El próximo domingo 2 de julio sale en libertad Iñaki Marin, quien junto a Iker Araguas e Iñaki Lerin, puestos en libertad en días recientes, cumplieron una condena de nueve años de prisión, imputados por lo que la justicia española consideró actos terroristas, cuando los jóvenes incendiaron con bombas molotov dos cajeros electrónicos y varios contenedores de basura durante protestas en la ciudad de Pamplona, el 13 de septiembre de 2008.

Los tres jóvenes, que para entonces tenían 24 y 23 años, respectivamente, fueron acusados de terrorismo y condenados a nueve años de cárcel por diversos cargos. Uno de los basamentos utilizados por la justicia española para llevar adelante esta acusación, citado por algunos diarios de ese país, fue la forma articulada de actuación del grupo de jóvenes “con las tareas perfectamente distribuidas”, la utilización de capuchas para tapar sus rostros, y la dotación de algunos implementos como guantes.

El fallo indicó que los jóvenes incurrieron en estos actos vandálicos con el fin de “alterar de forma grave la paz y tranquilidad ciudadana” citó ABC, lo que constituye un delito de naturaleza terrorista para la justicia española. Además, éstos fueron acusados de estar vinculados a la organización juvenil Segi, que forma parte del grupo de partidos políticos independentistas y de izquierda prohibidos en la monarquía española, por supuesta tendencia terrorista.

Este no es un caso aislado, sino parte de la actuación regular del Estado español. Unos meses antes de este hecho, el 10 de febrero de 2008, otro grupo de cuatro jóvenes vascos; Sendoa Aratz, Unai Frías, Jon Villanueva y Asier Gómez, fueron detenidos, y posteriormente condenados a siete años y medio de prisión por incendiar un cajero electrónico en Baracaldo, Bilbao.
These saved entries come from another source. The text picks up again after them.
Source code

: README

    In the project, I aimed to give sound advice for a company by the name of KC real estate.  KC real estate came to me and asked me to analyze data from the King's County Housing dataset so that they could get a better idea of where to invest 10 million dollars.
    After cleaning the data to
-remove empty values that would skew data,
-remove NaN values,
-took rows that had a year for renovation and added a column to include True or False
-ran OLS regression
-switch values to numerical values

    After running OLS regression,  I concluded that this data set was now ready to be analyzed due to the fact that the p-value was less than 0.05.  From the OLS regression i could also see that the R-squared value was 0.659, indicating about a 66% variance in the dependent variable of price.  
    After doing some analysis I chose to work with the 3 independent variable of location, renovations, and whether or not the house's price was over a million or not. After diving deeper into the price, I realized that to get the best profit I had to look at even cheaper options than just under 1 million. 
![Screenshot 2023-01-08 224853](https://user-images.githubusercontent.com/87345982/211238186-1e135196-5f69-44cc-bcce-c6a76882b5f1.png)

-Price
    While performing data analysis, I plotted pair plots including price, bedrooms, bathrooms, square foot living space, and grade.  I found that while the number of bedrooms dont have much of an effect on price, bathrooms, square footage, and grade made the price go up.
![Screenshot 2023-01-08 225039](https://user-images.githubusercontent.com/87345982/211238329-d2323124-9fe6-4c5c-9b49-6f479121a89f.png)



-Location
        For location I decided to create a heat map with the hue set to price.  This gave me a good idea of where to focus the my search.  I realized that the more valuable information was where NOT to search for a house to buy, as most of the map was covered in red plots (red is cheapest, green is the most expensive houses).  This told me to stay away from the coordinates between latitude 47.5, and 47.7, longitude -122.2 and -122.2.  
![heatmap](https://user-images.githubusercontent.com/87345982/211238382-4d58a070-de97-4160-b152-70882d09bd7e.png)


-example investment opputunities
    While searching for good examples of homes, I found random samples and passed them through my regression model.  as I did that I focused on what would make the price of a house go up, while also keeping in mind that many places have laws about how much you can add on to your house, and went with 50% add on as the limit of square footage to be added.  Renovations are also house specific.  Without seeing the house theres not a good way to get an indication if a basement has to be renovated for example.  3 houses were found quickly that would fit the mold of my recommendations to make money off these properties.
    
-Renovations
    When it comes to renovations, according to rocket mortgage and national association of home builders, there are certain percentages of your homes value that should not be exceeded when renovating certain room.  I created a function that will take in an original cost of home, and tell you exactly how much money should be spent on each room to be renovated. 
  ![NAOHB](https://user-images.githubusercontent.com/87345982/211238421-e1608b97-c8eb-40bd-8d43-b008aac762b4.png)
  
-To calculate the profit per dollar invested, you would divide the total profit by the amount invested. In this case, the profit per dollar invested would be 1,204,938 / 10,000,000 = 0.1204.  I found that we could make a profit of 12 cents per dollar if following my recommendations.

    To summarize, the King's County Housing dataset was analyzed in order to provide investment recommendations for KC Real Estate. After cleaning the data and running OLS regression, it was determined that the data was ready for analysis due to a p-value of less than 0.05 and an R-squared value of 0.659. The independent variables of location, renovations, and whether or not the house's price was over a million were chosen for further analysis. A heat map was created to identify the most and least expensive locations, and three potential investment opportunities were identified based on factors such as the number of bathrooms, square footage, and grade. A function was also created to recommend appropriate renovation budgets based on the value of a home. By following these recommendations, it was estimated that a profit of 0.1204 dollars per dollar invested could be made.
El Tribunal condenó a los jóvenes por delito de incendio terrorista en grado de tentativa”, indicó el diario El Mundo, y los absolvió de los delitos de “pertenencia a banda armada” y “tenencia de aparatos y sustancias incendiarias y explosivas”, por los que el Fiscal acusador pedía una pena de 33 años de cárcel.

Esta forma de proceder contra la disidencia política en España es justificada por los grandes medios y el poder comunicacional, que condenan los actos vandálicos en su país, al tiempo que acusan de represor al gobierno venezolano, y aseguran que en Venezuela no se respeta el derecho a la protesta.